YOUR INSTRUCTIONS: Only one stretch of the records below is wanted: the lines from the one holding "- Basic 套餐：￥20/月，160G流量。" through the one holding "- 终极套餐：￥20/月，188G流量/月。". Return it exactly, both ends included.

##### ENTRIES PROVIDED #####

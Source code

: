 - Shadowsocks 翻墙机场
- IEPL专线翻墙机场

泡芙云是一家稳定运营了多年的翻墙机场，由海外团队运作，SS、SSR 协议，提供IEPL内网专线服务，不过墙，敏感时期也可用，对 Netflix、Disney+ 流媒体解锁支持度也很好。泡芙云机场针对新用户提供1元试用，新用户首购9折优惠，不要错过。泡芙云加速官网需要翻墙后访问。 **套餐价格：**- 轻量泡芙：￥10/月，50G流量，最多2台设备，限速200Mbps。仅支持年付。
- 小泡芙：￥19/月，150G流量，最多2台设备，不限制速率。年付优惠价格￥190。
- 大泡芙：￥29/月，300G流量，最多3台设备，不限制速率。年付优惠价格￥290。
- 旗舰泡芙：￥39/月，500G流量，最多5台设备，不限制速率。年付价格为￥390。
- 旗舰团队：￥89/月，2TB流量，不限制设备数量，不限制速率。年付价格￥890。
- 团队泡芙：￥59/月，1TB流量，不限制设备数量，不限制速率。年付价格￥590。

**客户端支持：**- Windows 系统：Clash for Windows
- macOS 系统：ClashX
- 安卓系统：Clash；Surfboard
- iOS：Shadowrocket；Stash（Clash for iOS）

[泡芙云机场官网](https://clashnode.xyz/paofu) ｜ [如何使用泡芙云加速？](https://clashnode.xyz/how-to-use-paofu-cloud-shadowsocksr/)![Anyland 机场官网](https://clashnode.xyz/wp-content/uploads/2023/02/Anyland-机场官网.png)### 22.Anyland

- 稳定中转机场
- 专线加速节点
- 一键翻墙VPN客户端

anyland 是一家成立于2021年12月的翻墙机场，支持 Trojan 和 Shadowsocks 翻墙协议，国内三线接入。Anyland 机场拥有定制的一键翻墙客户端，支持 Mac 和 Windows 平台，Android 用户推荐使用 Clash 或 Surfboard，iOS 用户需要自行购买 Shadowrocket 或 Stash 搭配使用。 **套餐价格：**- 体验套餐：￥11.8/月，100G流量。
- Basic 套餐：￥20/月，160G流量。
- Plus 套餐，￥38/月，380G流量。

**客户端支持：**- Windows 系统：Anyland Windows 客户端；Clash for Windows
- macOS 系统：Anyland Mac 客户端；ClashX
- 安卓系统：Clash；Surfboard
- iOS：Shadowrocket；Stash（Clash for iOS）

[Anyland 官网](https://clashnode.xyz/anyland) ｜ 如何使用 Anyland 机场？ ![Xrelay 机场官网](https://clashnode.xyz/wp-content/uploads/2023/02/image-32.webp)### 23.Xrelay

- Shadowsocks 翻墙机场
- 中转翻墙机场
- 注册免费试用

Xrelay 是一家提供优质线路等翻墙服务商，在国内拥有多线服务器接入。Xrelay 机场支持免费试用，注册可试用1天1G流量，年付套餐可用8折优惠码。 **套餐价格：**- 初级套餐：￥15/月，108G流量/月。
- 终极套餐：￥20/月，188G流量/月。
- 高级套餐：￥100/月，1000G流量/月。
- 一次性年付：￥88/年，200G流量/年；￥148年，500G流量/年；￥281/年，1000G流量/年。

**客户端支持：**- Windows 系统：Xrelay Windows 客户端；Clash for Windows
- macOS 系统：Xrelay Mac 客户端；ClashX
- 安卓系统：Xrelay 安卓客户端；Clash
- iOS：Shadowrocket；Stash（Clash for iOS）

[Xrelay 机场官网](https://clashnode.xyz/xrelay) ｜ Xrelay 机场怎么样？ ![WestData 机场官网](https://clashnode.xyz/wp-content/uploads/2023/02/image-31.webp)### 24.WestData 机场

#####

ANSWER TO THE PROBLEM:
- Basic 套餐：￥20/月，160G流量。
- Plus 套餐，￥38/月，380G流量。

**客户端支持：**- Windows 系统：Anyland Windows 客户端；Clash for Windows
- macOS 系统：Anyland Mac 客户端；ClashX
- 安卓系统：Clash；Surfboard
- iOS：Shadowrocket；Stash（Clash for iOS）

[Anyland 官网](https://clashnode.xyz/anyland) ｜ 如何使用 Anyland 机场？ ![Xrelay 机场官网](https://clashnode.xyz/wp-content/uploads/2023/02/image-32.webp)### 23.Xrelay

- Shadowsocks 翻墙机场
- 中转翻墙机场
- 注册免费试用

Xrelay 是一家提供优质线路等翻墙服务商，在国内拥有多线服务器接入。Xrelay 机场支持免费试用，注册可试用1天1G流量，年付套餐可用8折优惠码。 **套餐价格：**- 初级套餐：￥15/月，108G流量/月。
- 终极套餐：￥20/月，188G流量/月。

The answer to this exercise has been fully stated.